→ DIRECTIONS FOR THIS TASK
Using the listing below, work out the number of lines in which "생성하는" appears; return only that figure.

→ RECORDS SHOWN
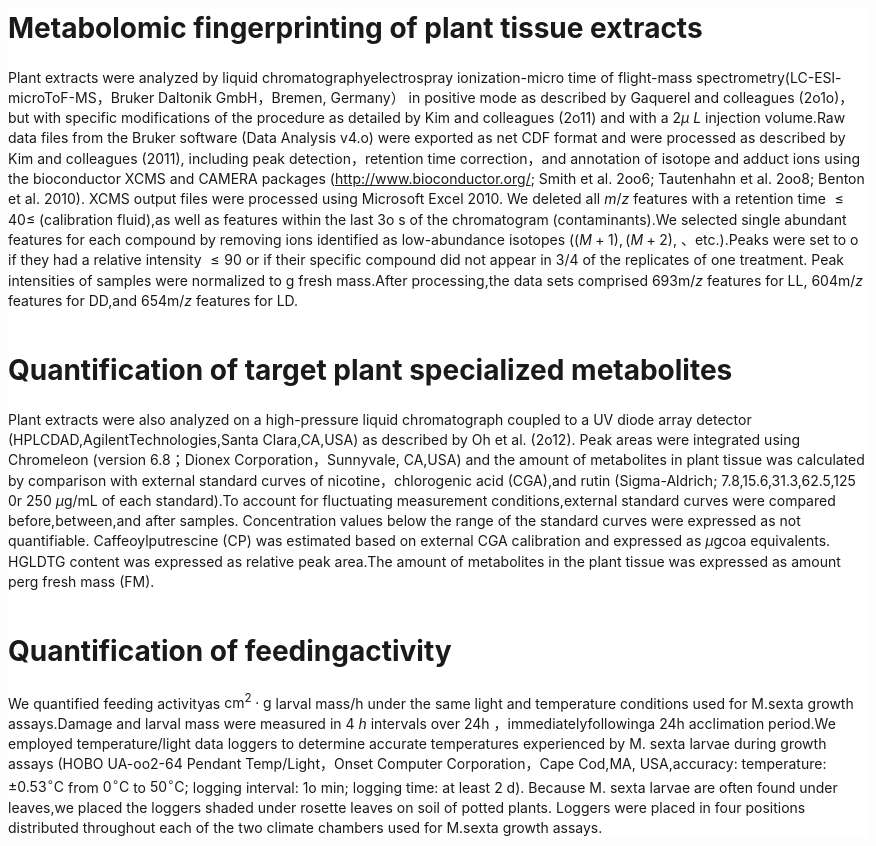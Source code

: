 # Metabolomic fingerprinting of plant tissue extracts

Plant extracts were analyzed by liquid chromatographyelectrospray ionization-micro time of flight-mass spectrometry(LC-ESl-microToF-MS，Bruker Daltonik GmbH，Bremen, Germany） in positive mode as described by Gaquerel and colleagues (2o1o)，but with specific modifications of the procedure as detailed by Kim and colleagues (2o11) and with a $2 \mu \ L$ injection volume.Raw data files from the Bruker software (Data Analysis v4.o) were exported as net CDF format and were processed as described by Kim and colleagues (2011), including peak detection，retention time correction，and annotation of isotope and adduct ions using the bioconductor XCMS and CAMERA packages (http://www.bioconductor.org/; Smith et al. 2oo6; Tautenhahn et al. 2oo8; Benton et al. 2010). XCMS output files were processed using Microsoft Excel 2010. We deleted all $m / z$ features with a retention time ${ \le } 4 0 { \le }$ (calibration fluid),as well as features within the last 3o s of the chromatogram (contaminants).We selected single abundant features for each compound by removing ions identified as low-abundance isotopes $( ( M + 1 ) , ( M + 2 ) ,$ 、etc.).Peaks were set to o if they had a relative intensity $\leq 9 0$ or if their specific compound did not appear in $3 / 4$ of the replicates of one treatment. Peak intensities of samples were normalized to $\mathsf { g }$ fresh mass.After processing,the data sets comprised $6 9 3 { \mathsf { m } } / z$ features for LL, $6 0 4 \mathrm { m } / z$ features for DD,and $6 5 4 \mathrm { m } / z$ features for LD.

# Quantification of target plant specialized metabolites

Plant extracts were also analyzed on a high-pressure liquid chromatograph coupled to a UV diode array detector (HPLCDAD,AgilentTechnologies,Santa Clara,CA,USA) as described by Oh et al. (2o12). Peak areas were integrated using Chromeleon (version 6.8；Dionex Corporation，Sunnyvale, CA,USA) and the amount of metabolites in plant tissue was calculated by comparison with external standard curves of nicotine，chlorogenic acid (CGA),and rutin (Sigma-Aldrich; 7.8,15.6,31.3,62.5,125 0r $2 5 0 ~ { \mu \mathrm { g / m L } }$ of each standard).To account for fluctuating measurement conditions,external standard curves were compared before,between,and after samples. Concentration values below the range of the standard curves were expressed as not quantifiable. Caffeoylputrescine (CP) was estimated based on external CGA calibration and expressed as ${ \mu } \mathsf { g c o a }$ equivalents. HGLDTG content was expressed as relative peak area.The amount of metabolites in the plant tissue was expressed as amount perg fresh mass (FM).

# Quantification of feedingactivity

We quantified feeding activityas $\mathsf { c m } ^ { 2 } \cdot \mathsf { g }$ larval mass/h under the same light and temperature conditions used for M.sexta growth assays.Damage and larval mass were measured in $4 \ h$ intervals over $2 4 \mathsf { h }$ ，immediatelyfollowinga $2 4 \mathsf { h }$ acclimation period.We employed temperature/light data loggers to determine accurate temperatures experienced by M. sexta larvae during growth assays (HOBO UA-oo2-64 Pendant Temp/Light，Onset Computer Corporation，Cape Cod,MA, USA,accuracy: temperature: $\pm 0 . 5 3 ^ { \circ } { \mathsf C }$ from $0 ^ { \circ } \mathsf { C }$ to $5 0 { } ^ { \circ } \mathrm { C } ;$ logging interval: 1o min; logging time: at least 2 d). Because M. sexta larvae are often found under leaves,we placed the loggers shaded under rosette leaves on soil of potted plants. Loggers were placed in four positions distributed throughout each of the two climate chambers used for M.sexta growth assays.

--

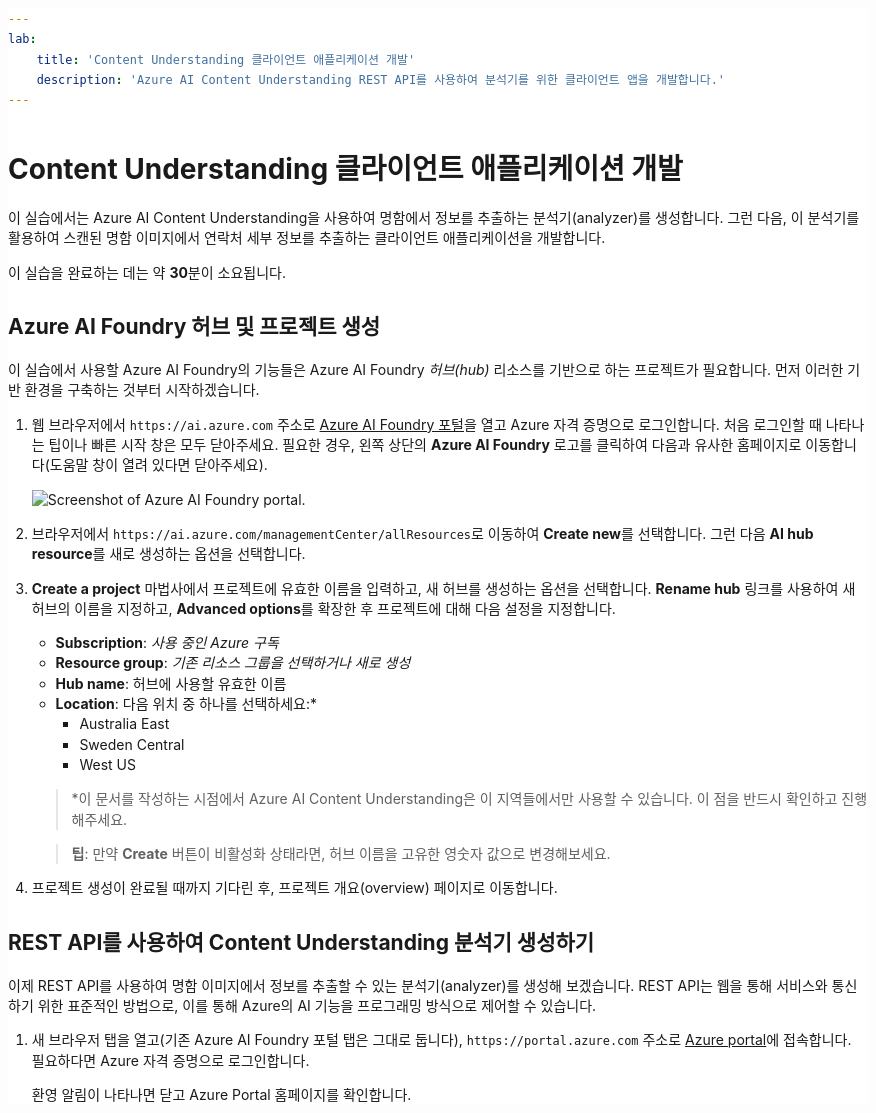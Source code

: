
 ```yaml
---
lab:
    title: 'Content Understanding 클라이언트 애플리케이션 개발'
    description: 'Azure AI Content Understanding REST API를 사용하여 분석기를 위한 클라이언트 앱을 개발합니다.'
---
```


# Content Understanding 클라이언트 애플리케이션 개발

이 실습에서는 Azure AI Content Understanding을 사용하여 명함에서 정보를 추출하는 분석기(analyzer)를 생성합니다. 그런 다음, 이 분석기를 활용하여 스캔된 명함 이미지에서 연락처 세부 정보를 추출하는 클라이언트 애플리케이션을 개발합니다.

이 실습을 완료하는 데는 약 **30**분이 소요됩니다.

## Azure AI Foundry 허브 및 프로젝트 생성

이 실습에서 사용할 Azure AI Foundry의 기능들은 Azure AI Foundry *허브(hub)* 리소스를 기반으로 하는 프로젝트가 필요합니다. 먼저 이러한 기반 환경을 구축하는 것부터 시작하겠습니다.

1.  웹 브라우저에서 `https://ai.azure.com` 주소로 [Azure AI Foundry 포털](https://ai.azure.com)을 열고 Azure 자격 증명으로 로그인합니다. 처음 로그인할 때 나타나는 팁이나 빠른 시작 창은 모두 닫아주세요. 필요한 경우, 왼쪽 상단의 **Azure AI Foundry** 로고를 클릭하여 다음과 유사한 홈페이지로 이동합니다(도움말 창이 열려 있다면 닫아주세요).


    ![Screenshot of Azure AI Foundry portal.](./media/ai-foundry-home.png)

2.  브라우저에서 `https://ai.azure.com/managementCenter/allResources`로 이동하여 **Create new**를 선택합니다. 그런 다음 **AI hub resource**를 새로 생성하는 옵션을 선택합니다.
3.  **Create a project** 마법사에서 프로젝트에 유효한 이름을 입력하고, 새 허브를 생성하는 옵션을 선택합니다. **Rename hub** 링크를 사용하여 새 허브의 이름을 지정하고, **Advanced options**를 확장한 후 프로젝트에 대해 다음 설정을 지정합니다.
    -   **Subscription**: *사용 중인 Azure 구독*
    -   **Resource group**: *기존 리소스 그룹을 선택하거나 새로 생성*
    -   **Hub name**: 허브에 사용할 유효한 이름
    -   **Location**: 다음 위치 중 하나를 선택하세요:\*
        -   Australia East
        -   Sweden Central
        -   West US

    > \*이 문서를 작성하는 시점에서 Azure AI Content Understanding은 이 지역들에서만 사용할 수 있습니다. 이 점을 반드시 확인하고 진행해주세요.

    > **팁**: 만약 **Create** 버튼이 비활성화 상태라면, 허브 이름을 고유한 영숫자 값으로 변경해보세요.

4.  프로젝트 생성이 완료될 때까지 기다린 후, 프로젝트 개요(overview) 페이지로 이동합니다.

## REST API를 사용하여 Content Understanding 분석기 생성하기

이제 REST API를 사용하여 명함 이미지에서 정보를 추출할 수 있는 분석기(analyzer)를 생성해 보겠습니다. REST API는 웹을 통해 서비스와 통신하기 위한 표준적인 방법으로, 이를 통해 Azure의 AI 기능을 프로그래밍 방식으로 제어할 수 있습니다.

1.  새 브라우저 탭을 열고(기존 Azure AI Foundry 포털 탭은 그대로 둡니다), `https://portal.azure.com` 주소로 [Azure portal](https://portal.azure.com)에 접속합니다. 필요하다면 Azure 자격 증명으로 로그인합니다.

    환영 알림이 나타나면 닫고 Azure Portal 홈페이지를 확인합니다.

--

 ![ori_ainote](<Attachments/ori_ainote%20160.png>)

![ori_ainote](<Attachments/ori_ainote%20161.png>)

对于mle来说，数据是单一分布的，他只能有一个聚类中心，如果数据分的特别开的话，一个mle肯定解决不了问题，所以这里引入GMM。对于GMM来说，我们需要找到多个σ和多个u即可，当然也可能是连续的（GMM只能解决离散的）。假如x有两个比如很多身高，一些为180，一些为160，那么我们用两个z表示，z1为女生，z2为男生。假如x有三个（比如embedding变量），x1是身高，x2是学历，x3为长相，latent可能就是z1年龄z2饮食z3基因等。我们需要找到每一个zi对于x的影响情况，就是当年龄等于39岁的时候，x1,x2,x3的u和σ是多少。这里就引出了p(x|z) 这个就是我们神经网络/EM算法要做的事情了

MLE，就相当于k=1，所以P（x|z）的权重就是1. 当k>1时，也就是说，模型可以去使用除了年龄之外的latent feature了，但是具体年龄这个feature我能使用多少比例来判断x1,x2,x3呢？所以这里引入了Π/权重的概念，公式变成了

→ REPLY TO THE TASK
2